Sociólogo
sustenta: novos movimentos pensam a longo prazo, querem transformar relações de
poder e são alternativa ao populismo de direita
Por Manuel Castells, no
The Guardian | Transcrição e tradução: Gabriela Leite
Estamos testemunhando o aparecimento de um novo tipo de
movimento social, que ainda é embrionário, por isso ainda não foi capaz de
alterar fundamentalmente a política. Mas foi assim em muitos momentos da
História. Este pode ser o começo de um longo processo de mobilização.

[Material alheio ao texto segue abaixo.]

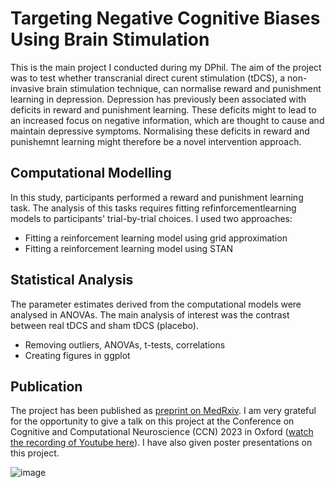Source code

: # Targeting Negative Cognitive Biases Using Brain Stimulation 

This is the main project I conducted during my DPhil. The aim of the project was to test whether transcranial direct curent stimulation (tDCS), 
a non-invasive brain stimulation technique, can normalise reward and punishment learning in depression. Depression has previously been associated with
deficits in reward and punishment learning. These deficits might to lead to an increased focus on negative information, which are thought to cause and maintain
depressive symptoms. Normalising these deficits in reward and punishemnt learning might therefore be a novel intervention approach.

## Computational Modelling

In this study, participants performed a reward and punishment learning task. The analysis of this tasks requires fitting refinforcementlearning models to participants' trial-by-trial choices. I used two approaches:

- Fitting a reinforcement learning model using grid approximation
- Fitting a reinforcement learning model using STAN

## Statistical Analysis

The parameter estimates derived from the computational models were analysed in ANOVAs. The main analysis of interest was the contrast between real tDCS and sham tDCS (placebo).

- Removing outliers, ANOVAs, t-tests, correlations
- Creating figures in ggplot


## Publication
The project has been published as [preprint on MedRxiv](https://www.medrxiv.org/content/10.1101/2023.04.24.23289064v1). I am very grateful for the opportunity to give a talk on this project at the Conference on Cognitive and Computational Neuroscience (CCN) 2023 in Oxford ([watch the recording of Youtube here](https://www.youtube.com/live/nxTSMQFx-HM?feature=shared&t=7521)). I have also given poster presentations on this project. 


![image](https://github.com/verenasarrazin/Analysis-and-coding/assets/73107031/594e6b0d-f73f-4459-b7d8-3b93c1bcf171)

O que caracteriza todos estes movimentos é que, por um
lado, são sempre criados na internet, aproveitando-se da autonomia do
ciberespaço para promover debates e interagir. Mas passam frequentemente, no
momento seguinte, ao espaço urbano — e constroem redes sociais físicas de
interação. A combinação do ciberespaço e do espaço público com alguma
contestação ao sistema institucional é o que caracteriza estes movimentos. Eles
aparecem e desaparecem. E estão sempre na internet. Eu chamo suas dinâmicas de
rizomáticas.
Nos últimos tempos, vemos, particularmente na Europa, o
surgimento de alguns esforços para exercer influência sobre o próprio sistema
político. Sempre que há uma nova eleição, aparecem novas formas de expressão
política, com as quais não necessariamente concordo ou apoio, mas estão
mostrando um claro descontentamento com sistema político.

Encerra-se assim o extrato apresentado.